Shackleton, played by a New York actor, was part of a program held every two to three years by General Mills called "Building Great Leaders." Groups of the company's 500 top managers take a day to individually sit down with a human resources manager, review results of their 360-degree feedback and two personality assessments, then listen to a senior vice president address leadership issues. As a result of these discussions, managers take the development plans they have brought with them and modify them based on this information. Later, managers take part in the two-hour theatrical experience set up in press-conference format to explore the themes of what makes a great leader.
"We communicate with the participants' managers after the course to ensure that there is dialog and discussion after the program," reports Beth Gunderson, director of organizational effectiveness at General Mills.
The "Building Great Leaders" program is just one part of the leadership development program at General Mills, but it is indicative of the company's wholesale commitment to developing leaders throughout their careers and to making mentoring and other development activities an important part of each manager's responsibilities. The reason is fairly simple, according to Gunderson. Based on the company's internal and external research, she states, "If you have better leaders, you will see better business results."
Faced with a harsh economy and the need to conserve cash, many companies trimmed severely or even eliminated their leadership training programs in the past couple years. Plenty of other companies have no real program for identifying and developing talent. But mounting evidence shows these companies are putting themselves at a competitive disadvantage.
In May 2009, Deloitte, The Manufacturing Institute and Oracle conducted a survey of large manufacturing organizations.
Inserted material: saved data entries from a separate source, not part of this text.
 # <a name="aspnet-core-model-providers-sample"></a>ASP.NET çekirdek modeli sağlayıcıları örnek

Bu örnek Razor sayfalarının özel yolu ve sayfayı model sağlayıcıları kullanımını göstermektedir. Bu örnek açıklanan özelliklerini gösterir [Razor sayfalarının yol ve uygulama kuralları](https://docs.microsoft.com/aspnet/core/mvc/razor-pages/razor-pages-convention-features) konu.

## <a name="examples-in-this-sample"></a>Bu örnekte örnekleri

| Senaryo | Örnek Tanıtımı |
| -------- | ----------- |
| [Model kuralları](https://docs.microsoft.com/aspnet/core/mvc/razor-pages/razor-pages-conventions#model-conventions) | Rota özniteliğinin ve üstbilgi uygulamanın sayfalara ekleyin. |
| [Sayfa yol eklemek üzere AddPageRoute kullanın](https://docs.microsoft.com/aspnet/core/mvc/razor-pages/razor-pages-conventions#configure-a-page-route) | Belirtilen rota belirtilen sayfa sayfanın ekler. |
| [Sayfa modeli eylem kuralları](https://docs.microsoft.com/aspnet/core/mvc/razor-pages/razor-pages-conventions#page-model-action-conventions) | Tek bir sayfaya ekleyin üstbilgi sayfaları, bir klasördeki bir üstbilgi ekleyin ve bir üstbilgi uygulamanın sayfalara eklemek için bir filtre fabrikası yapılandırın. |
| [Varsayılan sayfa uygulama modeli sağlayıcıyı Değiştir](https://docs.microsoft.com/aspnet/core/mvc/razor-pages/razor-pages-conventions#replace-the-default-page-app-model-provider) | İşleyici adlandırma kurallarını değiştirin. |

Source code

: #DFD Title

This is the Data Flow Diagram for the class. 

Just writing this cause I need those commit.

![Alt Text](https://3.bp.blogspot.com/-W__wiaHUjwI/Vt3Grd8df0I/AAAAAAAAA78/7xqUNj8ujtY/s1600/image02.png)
While 55% of companies with top-quartile profitability rated themselves "high" in linking their people strategy to their business strategy, only 30% of the companies in the bottom quartile of profitability did so.
In 2009, Hewitt Associates conducted the most recent of five studies dating back to 2002 looking at talent management and leadership practices. This research shows a link between financial success and leadership practices such as comprehensive succession planning and the dedication of senior leaders to talent development.
Earlier this year, the American Management Association commissioned the Institute for Corporate Productivity to conduct a study on global leadership development. The study found a "significant statistical correlation" between the degree to which respondents said their firms have global leadership development programs and improved market performance.